According to reports, witnesses called the LAPD when they heard a woman screaming for help. The witnesses themselves didn’t see the actual kidnapping occur, though they heard the woman scream and watched a white Toyota Prius (they believe) race away from the scene. Over the course of the investigation, officers were able to obtain video footage from the doorbell camera at the residence where the woman was allegedly kidnapped from. The film, unfortunately, doesn’t capture any images of what caused the woman to begin screaming. However, some witnesses claim they saw a man in the white Prius pulling the hair of a screaming female passenger.
LAPD detectives are looking for information from anyone who may know the woman or the driver of the vehicle. They’re asking anyone with info to call Southwest Area Detectives at 213-485-2197.

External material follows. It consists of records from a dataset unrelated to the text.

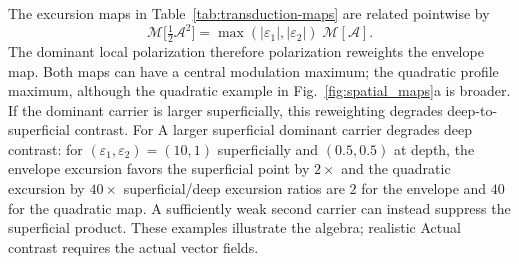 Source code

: \documentclass[11pt,a4paper]{article}
\providecommand{\DIFaddtex}[1]{{\protect\color{blue} \sf #1}} %
\providecommand{\DIFdeltex}[1]{{\protect\color{red} \scriptsize #1}} %
\providecommand{\DIFaddbegin}{} %
\providecommand{\DIFaddend}{} %
\providecommand{\DIFdelbegin}{} %
\providecommand{\DIFdelend}{} %
\providecommand{\DIFadd}[1]{\texorpdfstring{\DIFaddtex{#1}}{#1}} %
\providecommand{\DIFdel}[1]{\texorpdfstring{\DIFdeltex{#1}}{}} %
\begin{document}
The excursion maps in Table~\ref{tab:transduction-maps} are related pointwise by
\begin{equation}
\mathcal{M}\big[\tfrac12\mathcal A^2\big]=\max(|\varepsilon_1|,|\varepsilon_2|)\;\mathcal{M}[\mathcal A].
\label{eq:reweight}
\end{equation}
The dominant \DIFdelbegin \DIFdel{local polarization therefore }\DIFdelend \DIFaddbegin \DIFadd{polarization }\DIFaddend reweights the envelope map. Both maps can have a
central \DIFdelbegin \DIFdel{modulation maximum; the quadratic profile }\DIFdelend \DIFaddbegin \DIFadd{maximum, although the quadratic example }\DIFaddend in Fig.~\ref{fig:spatial_maps}a
is broader. \DIFdelbegin \DIFdel{If the dominant carrier is larger
superficially, this reweighting degrades deep-to-superficial contrast. For
}\DIFdelend \DIFaddbegin \DIFadd{A larger superficial dominant carrier degrades deep contrast:
for }\DIFaddend $(\varepsilon_1,\varepsilon_2)=(10,1)$ superficially and $(0.5,0.5)$
at depth, the \DIFdelbegin \DIFdel{envelope excursion favors the superficial point by $2\times$ and the
quadratic excursion by $40\times$}\DIFdelend \DIFaddbegin \DIFadd{superficial/deep excursion ratios are $2$ for the envelope
and $40$ for the quadratic map}\DIFaddend . A sufficiently weak second carrier can
instead suppress the superficial product. \DIFdelbegin \DIFdel{These examples illustrate the
algebra; realistic }\DIFdelend \DIFaddbegin \DIFadd{Actual }\DIFaddend contrast requires the
\DIFdelbegin \DIFdel{actual }\DIFdelend vector fields.
\end{document}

Kidnapping is covered under California Penal Code 207 PC and is described as moving a victim a substantial distance, and using force or fear to do so. In order for kidnapping charges to be pressed, a prosecutor must prove that the victim was actually moved a substantial distance. One cannot be charged with kidnapping if the distance the alleged victim was moved was trivial, it must be substantial. Whether the movement was substantial or not depends on a variety of factors, including the actual distance the victim was moved, whether moving the victim placed them in a state of increased risk of harm, and if the movement reduced the risk of (the defendant) being caught. It’s also important that the movement occurs without the alleged victim’s consent, and that fore or fear was used to do so.
The crime of kidnapping is punishable by strict penalties. Simple kidnapping is punishable by a California state prison sentence of 3, 5, or 8 years as well as a maximum $10,000 fine.